The majority, disagreeing with the trial court, concluded that “ ‘[i]t is axiomatic that the right to move to open and vacate a judgment assumes that the party who is to exercise the right be given the opportunity to know that there is a judgment to open.’ Noethe v. Noethe, 18 Conn. App. 589, 595, 559 A.2d 1149 (1989).” It ruled that the plaintiff is entitled to a hearing to have an opportunity to present evidence rebutting the trial court’s finding that notice of the dismissal was sent by the court and received by the plaintiff. The majority, quoting Roberts v. Roberts, 32 Conn. App. 465, 475, 629 A.2d 1160 (1993), states: “When the trial court is required to make a finding that depends on issues of fact which are disputed, due process requires that a trial-like hearing be held, in which an opportunity is provided to present evidence and to cross-examine adverse witnesses.” (Internal quotation marks omitted.) The majority’s adherence to Roberts as the linchpin of its analysis suggests a precedent based on a discretionary finding of fact, i.e., that the presumption of issuance and receipt of the notice has been met and *426overcome. I am apprehensive and distrustful of that reliance, and the precedential value that necessarily follows it.

The order of the trial court dated December 9,1991, coupled with the affidavit of the plaintiffs attorney, successfully fashions the notice issue. The bar to reaching a decision is General Statutes § 52-212a2 and Practice Book § 326.3 Both set out a temporal parameter of four months for the filing of a motion to open or set aside succeeding the date on which a judgment was rendered or passed, “[ujnless otherwise provided by law.” Due process is “provided by law” in any circumstance. “An elementary and fundamental requirement of due process in any proceeding which is to be accorded finality is notice reasonably calculated, under all the circumstances, to apprise interested parties of the pendency of the action and afford them an opportunity to present their objections.” Mullane v. Central Hanover Bank & Trust Co., 339 U.S. 306, 314, 70 S. Ct. 652, 94 L. Ed. 865 (1950). A dismissal under Practice Book § 251 certainly has a sense of finality attached,4 and “the exis*427tence of actual or constructive notice is a question of fact properly within the province of the trial court. Middlebury v. Steinmann, 189 Conn. 710, 714, 458 A.2d 393 (1983); Mausch v. Hartford, 184 Conn. 467, 469, 440 A.2d 157 (1981).” Noethe v. Noethe, supra, 18 Conn. App. 596. On remand, the trial court must hold an evidentiary hearing to determine when the plaintiff received either actual or constructive notice and whether she filed her motion to open within four months succeeding the date on which the judgment was rendered or passed. Id. Thus, rather than base a decision on Roberts with its substructure of a discretionary finding of fact, I would posit that Mullane serves as sounder footing on which to set the cornerstone.

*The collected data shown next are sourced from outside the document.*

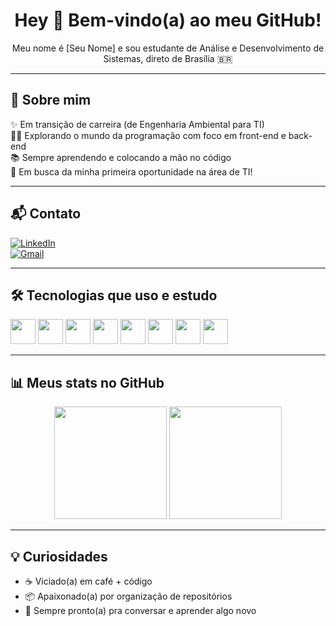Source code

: <h1 align="center">Hey 👋 Bem-vindo(a) ao meu GitHub!</h1>

<p align="center">Meu nome é [Seu Nome] e sou estudante de Análise e Desenvolvimento de Sistemas, direto de Brasília 🇧🇷</p>

---

## 🧠 Sobre mim

✨ Em transição de carreira (de Engenharia Ambiental para TI)  
👨‍💻 Explorando o mundo da programação com foco em front-end e back-end  
📚 Sempre aprendendo e colocando a mão no código  
🎯 Em busca da minha primeira oportunidade na área de TI!

---

## 📬 Contato

[![LinkedIn](https://img.shields.io/badge/-LinkedIn-0077B5?style=flat-square&logo=linkedin&logoColor=white)](https://www.linkedin.com/in/seulinkedin)  
[![Gmail](https://img.shields.io/badge/-Gmail-D14836?style=flat-square&logo=gmail&logoColor=white)](mailto:seuemail@gmail.com)

---

## 🛠️ Tecnologias que uso e estudo

<p align="left">
  <img src="https://cdn.jsdelivr.net/gh/devicons/devicon/icons/html5/html5-original.svg" height="40"/>
  <img src="https://cdn.jsdelivr.net/gh/devicons/devicon/icons/css3/css3-original.svg" height="40"/>
  <img src="https://cdn.jsdelivr.net/gh/devicons/devicon/icons/javascript/javascript-original.svg" height="40"/>
  <img src="https://cdn.jsdelivr.net/gh/devicons/devicon/icons/react/react-original.svg" height="40"/>
  <img src="https://cdn.jsdelivr.net/gh/devicons/devicon/icons/nodejs/nodejs-original.svg" height="40"/>
  <img src="https://cdn.jsdelivr.net/gh/devicons/devicon/icons/python/python-original.svg" height="40"/>
  <img src="https://cdn.jsdelivr.net/gh/devicons/devicon/icons/git/git-original.svg" height="40"/>
  <img src="https://cdn.jsdelivr.net/gh/devicons/devicon/icons/vscode/vscode-original.svg" height="40"/>
</p>

---

## 📊 Meus stats no GitHub

<p align="center">
  <img height="180em" src="https://github-readme-stats.vercel.app/api?username=SEUUSUARIO&show_icons=true&theme=dracula&include_all_commits=true&count_private=true"/>
  <img height="180em" src="https://github-readme-stats.vercel.app/api/top-langs/?username=SEUUSUARIO&layout=compact&langs_count=7&theme=dracula"/>
</p>

---

## 💡 Curiosidades

- ☕ Viciado(a) em café + código  
- 📦 Apaixonado(a) por organização de repositórios  
- 💬 Sempre pronto(a) pra conversar e aprender algo novo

I would direct the trial court, upon a finding that the plaintiffs motion to open was untimely, to deny the motion; if however, the court concludes that the motion was timely filed, then it must reach the merits of the motion.5

Accordingly, I concur only in the result.

The plaintiff moved the court “to reopen dismissal.” “Although the nomenclature is found in the title to General Statutes § 52-212 and in some decisions of our courts; see, e.g., Bartlett v. Bartlett, 220 Conn. 372, 599 *425A.2d 14 (1991); Sasso v. Aleshin, 197 Conn. 87, 495 A.2d 1066 (1985);D’Occhio v. Connecticut Real Estate Commission, 189 Conn. 162, 455 A.2d 833 (1983); Northeast Savings, F.A. v. Hopkins, 22 Conn. App. 396, 578 A.2d 136 (1990); Kavarco v. T.J.E., Inc., 2 Conn. App. 294, 478 A.2d 257 (1984); unless the judgment has been opened previously, the appropriate appellation is a motion to open. ‘Reopen’ is defined in Webster’s Third New World Dictionary as ‘to open again’ or ‘to take up again.’ (Emphasis added.) Thus, we will treat the motion as a motion to open.” National Iron Bank v. Gelormino, 28 Conn. App. 7, 8 n.1, 609 A.2d 666 (1992).

General Statutes § 52-212a provides: “Unless otherwise provided by law and except in such cases in which the court has continuing jurisdiction, a civil judgment or decree rendered in the superior court may not be opened or set aside unless a motion to open or set aside is filed within four months following the date on which it was rendered or passed. The parties may waive the provisions of this section or otherwise submit to the jurisdiction of the court.”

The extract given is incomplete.